Using computer clusters to solve general-purpose data and analytics problems needs a lot of effort if we have to specifically control every element and steps such as data storage, memory allocation, and parallel computation. Fortunately, high tech companies and open source communities have developed the entire ecosystem based on Hadoop and Spark. Users need only to know high-level scripting languages such as Python and R to leverage computer clusters’ distributed storage, memory and parallel computation power.
The very first problem internet companies face is that a lot of data has been collected and how to better store these data for future analysis. Google developed its own file system to provide efficient, reliable access to data using large clusters of commodity hardware. The open-source version is known as Hadoop Distributed File System (HDFS). Both systems use Map-Reduce to allocate computation across computation nodes on top of the file system. Hadoop is written in Java and writing map-reduce job using Java is a direct way to interact with Hadoop which is not familiar to many in the data and analytics community. To help better use the Hadoop system, an SQL-like data warehouse system called Hive, and a scripting language for analytics interface called Pig were introduced for people with analytics background to interact with Hadoop system. Within Hive, we can create user-defined functions through R or Python to leverage the distributed and parallel computing infrastructure. Map-reduce on top of HDFS is the main concept of the Hadoop ecosystem. Each map-reduce operation requires retrieving data from hard disk, then performing the computation, and storing the result onto the disk again. So, jobs on top of Hadoop require a lot of disk operation which may slow down the entire computation process.

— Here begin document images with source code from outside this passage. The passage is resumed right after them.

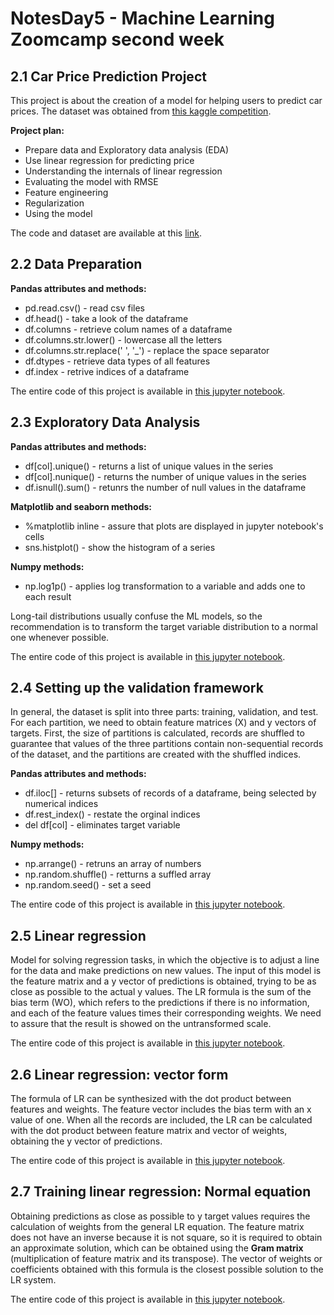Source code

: # NotesDay5 - Machine Learning Zoomcamp second week 

## 2.1 Car Price Prediction Project
This project is about the creation of a model for helping users to predict car prices. The dataset was obtained from [this 
kaggle competition](https://www.kaggle.com/CooperUnion/cardataset).

**Project plan:**

* Prepare data and Exploratory data analysis (EDA)
* Use linear regression for predicting price
* Understanding the internals of linear regression 
* Evaluating the model with RMSE
* Feature engineering  
* Regularization 
* Using the model 

The code and dataset are available at this [link](https://github.com/alexeygrigorev/mlbookcamp-code/tree/master/chapter-02-car-price). 

## 2.2 Data Preparation

**Pandas attributes and methods:** 

* pd.read.csv() - read csv files 
* df.head() - take a look of the dataframe 
* df.columns - retrieve colum names of a dataframe 
* df.columns.str.lower() - lowercase all the letters 
* df.columns.str.replace(' ', '_') - replace the space separator 
* df.dtypes - retrieve data types of all features 
* df.index - retrive indices of a dataframe

The entire code of this project is available in [this jupyter notebook](https://github.com/alexeygrigorev/mlbookcamp-code/blob/master/chapter-02-car-price/02-carprice.ipynb).  

## 2.3 Exploratory Data Analysis

**Pandas attributes and methods:** 

* df[col].unique() - returns a list of unique values in the series 
* df[col].nunique() - returns the number of unique values in the series 
* df.isnull().sum() - retunrs the number of null values in the dataframe 

**Matplotlib and seaborn methods:**

* %matplotlib inline - assure that plots are displayed in jupyter notebook's cells
* sns.histplot() - show the histogram of a series 
   
**Numpy methods:**
* np.log1p() - applies log transformation to a variable and adds one to each result 

Long-tail distributions usually confuse the ML models, so the recommendation is to transform the target variable distribution to a normal one whenever possible. 

The entire code of this project is available in [this jupyter notebook](https://github.com/alexeygrigorev/mlbookcamp-code/blob/master/chapter-02-car-price/02-carprice.ipynb).  

## 2.4 Setting up the validation framework

In general, the dataset is split into three parts: training, validation, and test. For each partition, we need to obtain feature matrices (X) and y vectors of targets. First, the size of partitions is calculated, records are shuffled to guarantee that values of the three partitions contain non-sequential records of the dataset, and the partitions are created with the shuffled indices. 

**Pandas attributes and methods:** 

* df.iloc[] - returns subsets of records of a dataframe, being selected by numerical indices
* df.rest_index() - restate the orginal indices 
* del df[col] - eliminates target variable 

**Numpy methods:**
* np.arrange() - retruns an array of numbers 
* np.random.shuffle() - retturns a suffled array
* np.random.seed() - set a seed 

The entire code of this project is available in [this jupyter notebook](https://github.com/alexeygrigorev/mlbookcamp-code/blob/master/chapter-02-car-price/02-carprice.ipynb).  

## 2.5 Linear regression

Model for solving regression tasks, in which the objective is to adjust a line for the data and make predictions on new values. The input of this model is 
the feature matrix and a y vector of predictions is obtained, trying to be as close as possible to the actual y values. The LR formula is the sum of the 
bias term (WO), which refers to the predictions if there is no information, and each of the feature values times their corresponding weights. We need to 
assure that the result is showed on the untransformed scale. 

The entire code of this project is available in [this jupyter notebook](https://github.com/alexeygrigorev/mlbookcamp-code/blob/master/chapter-02-car-price/02-carprice.ipynb).  

## 2.6 Linear regression: vector form

The formula of LR can be synthesized with the dot product between features and weights. The feature vector includes the bias term with an x value of one. 
When all the records are included, the LR can be calculated with the dot product between feature matrix and vector of weights, obtaining the y vector of 
predictions. 

The entire code of this project is available in [this jupyter notebook](https://github.com/alexeygrigorev/mlbookcamp-code/blob/master/chapter-02-car-price/02-carprice.ipynb).  

## 2.7 Training linear regression: Normal equation

Obtaining predictions as close as possible to y target values requires the calculation of weights from the general LR equation. The feature matrix does not 
have an inverse because it is not square, so it is required to obtain an approximate solution, which can be obtained using the **Gram matrix** 
(multiplication of feature matrix and its transpose). The vector of weights or coefficients obtained with this formula is the closest possible solution to 
the LR system.

The entire code of this project is available in [this jupyter notebook](https://github.com/alexeygrigorev/mlbookcamp-code/blob/master/chapter-02-car-price/02-carprice.ipynb).  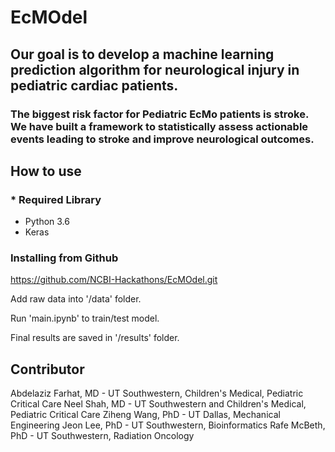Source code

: # EcMOdel

## Our goal is to develop a machine learning prediction algorithm for neurological injury in pediatric cardiac patients.

### The biggest risk factor for Pediatric EcMo patients is stroke.  We have built a framework to statistically assess actionable events leading to stroke and improve neurological outcomes.  


## How to use
### * Required Library
 - Python 3.6
 - Keras
 
### Installing from Github

https://github.com/NCBI-Hackathons/EcMOdel.git

Add raw data into '/data' folder.

Run 'main.ipynb' to train/test model.

Final results are saved in '/results' folder.

## Contributor 

Abdelaziz Farhat, MD - UT Southwestern, Children's Medical, Pediatric Critical Care
Neel Shah, MD  - UT Southwestern and Children's Medical, Pediatric Critical Care
Ziheng Wang, PhD - UT Dallas, Mechanical Engineering
Jeon Lee, PhD - UT Southwestern, Bioinformatics
Rafe McBeth, PhD - UT Southwestern, Radiation Oncology
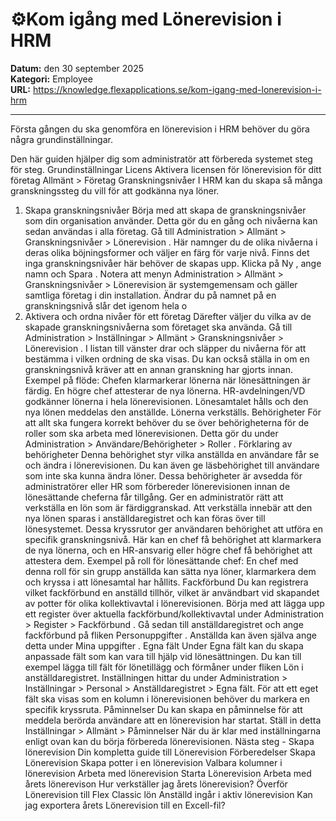 # ⚙️Kom igång med Lönerevision i HRM

**Datum:** den 30 september 2025  
**Kategori:** Employee  
**URL:** https://knowledge.flexapplications.se/kom-igang-med-lonerevision-i-hrm

---

Första gången du ska genomföra en lönerevision i HRM behöver du göra några grundinställningar. 

Den här guiden hjälper dig som administratör att förbereda systemet steg för steg.
Grundinställningar
Licens
Aktivera licensen för lönerevision för ditt företag
Allmänt > Företag
Granskningsnivåer
I HRM kan du skapa så många granskningssteg du vill för att godkänna nya löner.
1. Skapa granskningsnivåer
Börja med att skapa de granskningsnivåer som din organisation använder. Detta gör du en gång och nivåerna kan sedan användas i alla företag.
Gå till
Administration > Allmänt > Granskningsnivåer > Lönerevision
.
Här namnger du de olika nivåerna i deras olika böjningsformer och väljer en färg för varje nivå.
Finns det inga granskningsnivåer här behöver de skapas upp. Klicka på
Ny
, ange namn och
Spara
.
Notera
att menyn
Administration > Allmänt > Granskningsnivåer > Lönerevision
är systemgemensam och gäller samtliga företag i din installation. Ändrar du på namnet på en granskningsnivå slår det igenom hela o
2. Aktivera och ordna nivåer för ett företag
Därefter väljer du vilka av de skapade granskningsnivåerna som företaget ska använda.
Gå till
Administration > Inställningar > Allmänt > Granskningsnivåer > Lönerevision
.
I listan till vänster drar och släpper du nivåerna för att bestämma i vilken ordning de ska visas.
Du kan också ställa in om en granskningsnivå kräver att en annan granskning har gjorts innan.
Exempel på flöde:
Chefen klarmarkerar lönerna när lönesättningen är färdig.
En högre chef attesterar de nya lönerna.
HR-avdelningen/VD godkänner lönerna i hela lönerevisionen.
Lönesamtalet hålls och den nya lönen meddelas den anställde.
Lönerna verkställs.
Behörigheter
För att allt ska fungera korrekt behöver du se över behörigheterna för de roller som ska arbeta med lönerevisionen. Detta gör du under
Administration > Användare/Behörigheter > Roller
.
Förklaring av behörigheter
Denna behörighet styr vilka anställda en användare får se och ändra i lönerevisionen. Du kan även ge läsbehörighet till användare som inte ska kunna ändra löner.
Dessa behörigheter är avsedda för administratörer eller HR som förbereder lönerevisionen innan de lönesättande cheferna får tillgång.
Ger en administratör rätt att verkställa en lön som är färdiggranskad. Att verkställa innebär att den nya lönen sparas i anställdaregistret och kan föras över till lönesystemet.
Dessa kryssrutor ger användaren behörighet att utföra en specifik granskningsnivå. Här kan en chef få behörighet att klarmarkera de nya lönerna, och en HR-ansvarig eller högre chef få behörighet att attestera dem.
Exempel på roll för lönesättande chef:
En chef med denna roll för sin grupp anställda kan sätta nya löner, klarmarkera dem och kryssa i att lönesamtal har hållits.
Fackförbund
Du kan registrera vilket fackförbund en anställd tillhör, vilket är användbart vid skapandet av potter för olika kollektivavtal i lönerevisionen.
Börja med att lägga upp ett register över aktuella fackförbund/kollektivavtal under
Administration > Register > Fackförbund
.
Gå sedan till anställdaregistret och ange fackförbund på fliken
Personuppgifter
. Anställda kan även själva ange detta under
Mina uppgifter
.
Egna fält
Under
Egna fält
kan du skapa anpassade fält som kan vara till hjälp vid lönesättningen. Du kan till exempel lägga till fält för lönetillägg och förmåner under fliken
Lön
i anställdaregistret.
Inställningen hittar du under
Administration > Inställningar > Personal > Anställdaregistret > Egna fält.
För att ett eget fält ska visas som en kolumn i lönerevisionen behöver du markera en specifik kryssruta.
Påminnelser
Du kan skapa en påminnelse för att meddela berörda användare att en lönerevision har startat.
Ställ in detta
Inställningar > Allmänt > Påminnelser
När du är klar med inställningarna enligt ovan kan du börja förbereda lönerevisionen.
Nästa steg - Skapa lönerevision
Din kompletta guide till Lönerevision
Förberedelser
Skapa Lönerevision
Skapa potter i en lönerevision
Valbara kolumner i lönerevision
Arbeta med lönerevision
Starta Lönerevision
Arbeta med årets lönerevison
Hur verkställer jag årets lönerevision?
Överför Lönerevision till Flex Classic lön
Anställd ingår i aktiv lönerevision
Kan jag exportera årets Lönerevision till en Excell-fil?
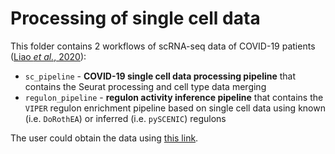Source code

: # Processing of single cell data

This folder contains 2 workflows of scRNA-seq data of COVID-19 patients ([Liao *et al.*, 2020](https://www.nature.com/articles/s41591-020-0901-9)):
- `sc_pipeline` - **COVID-19 single cell data processing pipeline** that contains the Seurat processing and cell type data merging
- `regulon_pipeline` - **regulon activity inference pipeline** that contains the `VIPER` regulon enrichment pipeline based on single cell data using known (i.e. `DoRothEA`) or inferred (i.e. `pySCENIC`) regulons

The user could obtain the data using [this link](https://www.ncbi.nlm.nih.gov/geo/query/acc.cgi?acc=GSE145926).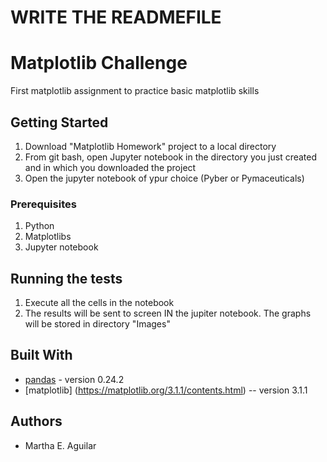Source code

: # WRITE THE READMEFILE
# Matplotlib Challenge
First matplotlib assignment to practice basic matplotlib skills


## Getting Started

1. Download "Matplotlib Homework" project to a local directory
2. From git bash, open Jupyter notebook in the directory you just created and in which you downloaded the project
3. Open the jupyter notebook of ypur choice (Pyber or Pymaceuticals)

### Prerequisites

1. Python
2. Matplotlibs
3. Jupyter notebook


## Running the tests

1. Execute all the cells in the notebook
2. The results will be sent to screen IN the jupiter notebook. The graphs will be stored in directory "Images"

## Built With

* [pandas](https://pandas.pydata.org/pandas-docs/stable/) - version 0.24.2
* [matplotlib] (https://matplotlib.org/3.1.1/contents.html) -- version 3.1.1


## Authors

* Martha E. Aguilar
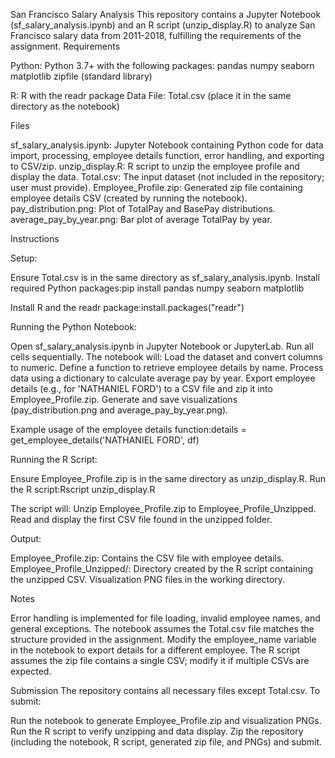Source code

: San Francisco Salary Analysis
This repository contains a Jupyter Notebook (sf_salary_analysis.ipynb) and an R script (unzip_display.R) to analyze San Francisco salary data from 2011-2018, fulfilling the requirements of the assignment.
Requirements

Python: Python 3.7+ with the following packages:
pandas
numpy
seaborn
matplotlib
zipfile (standard library)


R: R with the readr package
Data File: Total.csv (place it in the same directory as the notebook)

Files

sf_salary_analysis.ipynb: Jupyter Notebook containing Python code for data import, processing, employee details function, error handling, and exporting to CSV/zip.
unzip_display.R: R script to unzip the employee profile and display the data.
Total.csv: The input dataset (not included in the repository; user must provide).
Employee_Profile.zip: Generated zip file containing employee details CSV (created by running the notebook).
pay_distribution.png: Plot of TotalPay and BasePay distributions.
average_pay_by_year.png: Bar plot of average TotalPay by year.

Instructions

Setup:

Ensure Total.csv is in the same directory as sf_salary_analysis.ipynb.
Install required Python packages:pip install pandas numpy seaborn matplotlib


Install R and the readr package:install.packages("readr")




Running the Python Notebook:

Open sf_salary_analysis.ipynb in Jupyter Notebook or JupyterLab.
Run all cells sequentially.
The notebook will:
Load the dataset and convert columns to numeric.
Define a function to retrieve employee details by name.
Process data using a dictionary to calculate average pay by year.
Export employee details (e.g., for 'NATHANIEL FORD') to a CSV file and zip it into Employee_Profile.zip.
Generate and save visualizations (pay_distribution.png and average_pay_by_year.png).


Example usage of the employee details function:details = get_employee_details('NATHANIEL FORD', df)




Running the R Script:

Ensure Employee_Profile.zip is in the same directory as unzip_display.R.
Run the R script:Rscript unzip_display.R


The script will:
Unzip Employee_Profile.zip to Employee_Profile_Unzipped.
Read and display the first CSV file found in the unzipped folder.




Output:

Employee_Profile.zip: Contains the CSV file with employee details.
Employee_Profile_Unzipped/: Directory created by the R script containing the unzipped CSV.
Visualization PNG files in the working directory.



Notes

Error handling is implemented for file loading, invalid employee names, and general exceptions.
The notebook assumes the Total.csv file matches the structure provided in the assignment.
Modify the employee_name variable in the notebook to export details for a different employee.
The R script assumes the zip file contains a single CSV; modify it if multiple CSVs are expected.

Submission
The repository contains all necessary files except Total.csv. To submit:

Run the notebook to generate Employee_Profile.zip and visualization PNGs.
Run the R script to verify unzipping and data display.
Zip the repository (including the notebook, R script, generated zip file, and PNGs) and submit.

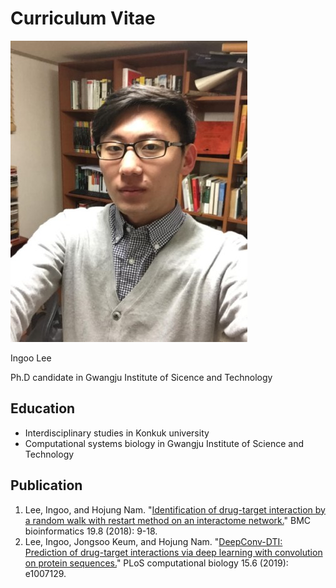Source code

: # Curriculum Vitae

![](.gitbook/assets/x11042991_762341143874001_1173362892501938905_n.jpg.pagespeed.ic.pariuifmff.jpg)

Ingoo Lee

Ph.D candidate in Gwangju Institute of Sicence and Technology

## Education

* Interdisciplinary studies in Konkuk university
* Computational systems biology in Gwangju Institute of Science and Technology

## Publication

1. Lee, Ingoo, and Hojung Nam. "[Identification of drug-target interaction by a random walk with restart method on an interactome network.](https://bmcbioinformatics.biomedcentral.com/articles/10.1186/s12859-018-2199-x)" BMC bioinformatics 19.8 \(2018\): 9-18.
2. Lee, Ingoo, Jongsoo Keum, and Hojung Nam. "[DeepConv-DTI: Prediction of drug-target interactions via deep learning with convolution on protein sequences.](https://journals.plos.org/ploscompbiol/article?id=10.1371/journal.pcbi.1007129)" PLoS computational biology 15.6 \(2019\): e1007129.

Spark works on top of a distributed file system including HDFS with better data and analytics efficiency by leveraging in-memory operations. Spark is more tailored for data processing and analytics and the need to interact with Hadoop directly is greatly reduced. The spark system includes an SQL-like framework called Spark SQL and a parallel machine learning library called MLlib Fortunately for many in the analytics community, Spark also supports R and Python. We can interact with data stored in a distributed file system using parallel computing across nodes easily with R and Python through the Spark API and do not need to worry about lower-level details of distributed computing. We will introduce how to use an R notebook to drive Spark computations.